---------- Entries provided

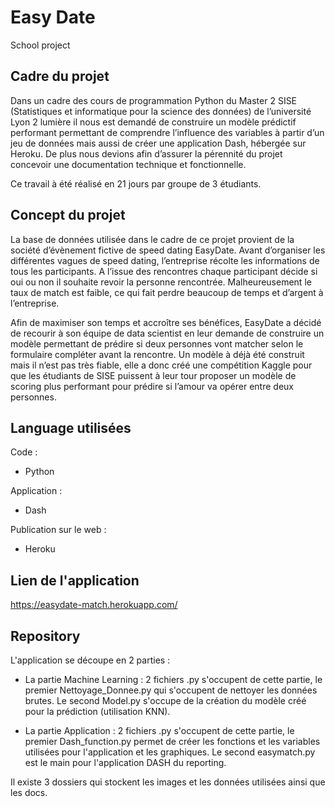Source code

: # Easy Date
School project

## Cadre du projet

Dans un cadre des cours de programmation Python du Master 2 SISE (Statistiques et informatique pour la science des données) de l’université Lyon 2 lumière il nous est demandé de construire un modèle prédictif performant permettant de comprendre l’influence des variables à partir d’un jeu de données mais aussi de créer une application Dash, hébergée sur Heroku. De plus nous devions afin d’assurer la pérennité du projet concevoir une documentation technique et fonctionnelle.

Ce travail à été réalisé en 21 jours par groupe de 3 étudiants.

## Concept du projet

La base de données utilisée dans le cadre de ce projet provient de la société d’évènement fictive de speed dating EasyDate.
Avant d’organiser les différentes vagues de speed dating, l’entreprise récolte les informations de tous les participants. A l’issue des rencontres chaque participant décide si oui ou non il souhaite revoir la personne rencontrée. Malheureusement le taux de match est faible, ce qui fait perdre beaucoup de temps et d’argent à l’entreprise.

Afin de maximiser son temps et accroître ses bénéfices, EasyDate a décidé de recourir à son équipe de data scientist en leur demande de construire un modèle permettant de prédire si deux personnes vont matcher selon le formulaire compléter avant la rencontre. Un modèle à déjà été construit mais il n’est pas très fiable, elle a donc créé une compétition Kaggle pour que les étudiants de SISE puissent à leur tour proposer un modèle de scoring plus performant pour prédire si l’amour va opérer entre deux personnes. 

## Language utilisées

Code :

- Python
 
Application : 

- Dash

Publication sur le web :

 - Heroku

## Lien de l'application

https://easydate-match.herokuapp.com/

## Repository

L'application se découpe en 2 parties :

 - La partie Machine Learning :
   2 fichiers .py s'occupent de cette partie, le premier Nettoyage_Donnee.py qui s'occupent de nettoyer les données brutes.
   Le second Model.py s'occupe de la création du modèle créé pour la prédiction (utilisation KNN).
   
 - La partie Application :
   2 fichiers .py s'occupent de cette partie, le premier Dash_function.py permet de créer les fonctions et les variables utilisées pour l'application et les graphiques.
   Le second easymatch.py est le main pour l'application DASH du reporting.
   
Il existe 3 dossiers qui stockent les images et les données utilisées ainsi que les docs.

--------------------

Keeping the pictures out, output the records from above exactly and completely.

> Completed exercise
Source code

: # Easy Date
School project

## Cadre du projet

Dans un cadre des cours de programmation Python du Master 2 SISE (Statistiques et informatique pour la science des données) de l’université Lyon 2 lumière il nous est demandé de construire un modèle prédictif performant permettant de comprendre l’influence des variables à partir d’un jeu de données mais aussi de créer une application Dash, hébergée sur Heroku. De plus nous devions afin d’assurer la pérennité du projet concevoir une documentation technique et fonctionnelle.

Ce travail à été réalisé en 21 jours par groupe de 3 étudiants.

## Concept du projet

La base de données utilisée dans le cadre de ce projet provient de la société d’évènement fictive de speed dating EasyDate.
Avant d’organiser les différentes vagues de speed dating, l’entreprise récolte les informations de tous les participants. A l’issue des rencontres chaque participant décide si oui ou non il souhaite revoir la personne rencontrée. Malheureusement le taux de match est faible, ce qui fait perdre beaucoup de temps et d’argent à l’entreprise.

Afin de maximiser son temps et accroître ses bénéfices, EasyDate a décidé de recourir à son équipe de data scientist en leur demande de construire un modèle permettant de prédire si deux personnes vont matcher selon le formulaire compléter avant la rencontre. Un modèle à déjà été construit mais il n’est pas très fiable, elle a donc créé une compétition Kaggle pour que les étudiants de SISE puissent à leur tour proposer un modèle de scoring plus performant pour prédire si l’amour va opérer entre deux personnes. 

## Language utilisées

Code :

- Python
 
Application : 

- Dash

Publication sur le web :

 - Heroku

## Lien de l'application

https://easydate-match.herokuapp.com/

## Repository

L'application se découpe en 2 parties :

 - La partie Machine Learning :
   2 fichiers .py s'occupent de cette partie, le premier Nettoyage_Donnee.py qui s'occupent de nettoyer les données brutes.
   Le second Model.py s'occupe de la création du modèle créé pour la prédiction (utilisation KNN).
   
 - La partie Application :
   2 fichiers .py s'occupent de cette partie, le premier Dash_function.py permet de créer les fonctions et les variables utilisées pour l'application et les graphiques.
   Le second easymatch.py est le main pour l'application DASH du reporting.
   
Il existe 3 dossiers qui stockent les images et les données utilisées ainsi que les docs.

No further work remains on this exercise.